Hemp versus cotton: what the water and pesticide claims actually have to mean

Hemp is having a moment in sustainable fashion. Brands describe it as a low-water crop that needs almost no pesticides. Some of that is true. Hemp is a hardier plant than conventional cotton, and it generally needs less chemical input to grow. But "generally" is doing a lot of work in that sentence.

A fiber's footprint at the farm is one part of the story. What happens after the farm is another. And a brand saying its fabric is hemp — or organic cotton, or any other "natural" fiber — is not the same as a brand proving it.

What conventional cotton actually involves

Conventional cotton is one of the more chemically intensive crops grown at scale. It uses synthetic pesticides and synthetic fertilizers. Some of those inputs end up in soil and waterways. Some stay in the fiber and travel through the supply chain.

That is why the farm story matters. It also explains why a certification like USDA Organic, administered by the U.S. Department of Agriculture, is meaningful. USDA Organic prohibits synthetic pesticides, synthetic fertilizers, and genetically modified seeds. It sets real rules for how the cotton is grown and requires independent verification. It is not a brand promise. It is a documented standard with audits behind it.

The catch, as we have written before, is that USDA Organic stops at the farm gate. It certifies the fiber. It does not follow the fabric through spinning, dyeing, or finishing. A cotton garment can carry a USDA Organic fiber claim and still be dyed with chemicals that have no place near skin.

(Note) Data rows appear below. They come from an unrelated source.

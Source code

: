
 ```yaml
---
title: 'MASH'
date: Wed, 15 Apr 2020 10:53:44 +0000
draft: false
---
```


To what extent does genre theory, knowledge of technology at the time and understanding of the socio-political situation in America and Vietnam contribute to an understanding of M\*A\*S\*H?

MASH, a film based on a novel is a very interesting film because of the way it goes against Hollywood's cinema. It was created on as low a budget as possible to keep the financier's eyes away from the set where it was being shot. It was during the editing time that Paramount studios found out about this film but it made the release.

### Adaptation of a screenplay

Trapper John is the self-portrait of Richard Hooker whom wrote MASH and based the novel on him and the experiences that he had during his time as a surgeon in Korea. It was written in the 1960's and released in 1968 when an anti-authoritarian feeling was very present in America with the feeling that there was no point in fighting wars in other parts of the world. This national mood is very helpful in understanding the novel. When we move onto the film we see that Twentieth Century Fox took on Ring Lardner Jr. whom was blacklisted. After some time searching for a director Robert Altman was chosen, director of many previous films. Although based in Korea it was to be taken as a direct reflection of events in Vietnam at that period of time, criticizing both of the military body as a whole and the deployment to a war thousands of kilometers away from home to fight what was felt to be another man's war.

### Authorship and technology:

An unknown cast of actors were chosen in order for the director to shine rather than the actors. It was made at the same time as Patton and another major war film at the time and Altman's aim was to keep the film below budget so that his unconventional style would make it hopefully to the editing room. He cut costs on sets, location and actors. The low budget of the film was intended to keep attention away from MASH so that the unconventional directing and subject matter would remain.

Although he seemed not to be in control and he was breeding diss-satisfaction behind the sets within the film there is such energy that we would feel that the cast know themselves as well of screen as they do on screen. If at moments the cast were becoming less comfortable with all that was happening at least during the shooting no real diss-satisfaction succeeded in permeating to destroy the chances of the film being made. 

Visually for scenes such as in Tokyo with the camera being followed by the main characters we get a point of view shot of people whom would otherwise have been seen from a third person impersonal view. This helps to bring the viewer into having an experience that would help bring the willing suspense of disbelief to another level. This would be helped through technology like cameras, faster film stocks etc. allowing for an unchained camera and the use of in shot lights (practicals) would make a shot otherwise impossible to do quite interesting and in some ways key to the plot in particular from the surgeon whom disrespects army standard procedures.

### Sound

Where hemp sits in this picture

Hemp tends to grow well with fewer inputs than conventional cotton. It can also return nutrients to soil and grows densely enough to crowd out weeds without herbicides. Those are real agronomic advantages.

But hemp is not automatically certified organic. It is not automatically processed cleanly. A hemp shirt from a brand with no third-party standard behind it could still be finished with synthetic dyes, processed in a facility with no wastewater controls, and sewn by workers with no labor protections. The fiber being hemp does not change any of that.

What GOTS verifies across both fibers

This is where the Global Organic Textile Standard, or GOTS, becomes the right tool. GOTS is administered by the Global Organic Textile Standard International Working Group. It covers both hemp and cotton. And it does not stop at the farm.

To carry the GOTS label, a product must meet requirements at every stage of processing — not just at the source. That includes:

  • Chemical inputs — synthetic dyes and finishing agents that are common in conventional textile production are prohibited or tightly restricted.
  • Wastewater — facilities must treat wastewater before it is discharged. This is audited, not assumed.
  • Social criteria — safe working conditions, fair pay, and the right to organize are required at every certified facility. Child labor and forced labor are prohibited.
  • Traceability — each step of the supply chain must be independently certified. A brand cannot certify only the part it controls.

Independent certification bodies audit each facility. The brand does not grade its own work.

Why this matters when you are comparing fibers

Hemp and certified organic cotton are both better starting points than conventional cotton. That is a real distinction. But the fiber is just the beginning. Processing is where clean claims often fall apart — and where most brands go quiet.

When we evaluate materials at Poplar & Main, we look for a verifiable standard behind the claim, not just the claim itself. GOTS and USDA Organic are two we trust because they set documented requirements and require outside auditors to confirm them. Neither lets a brand be the judge of its own practices.

A greener fiber is a good start. A certified supply chain is what makes the start mean something.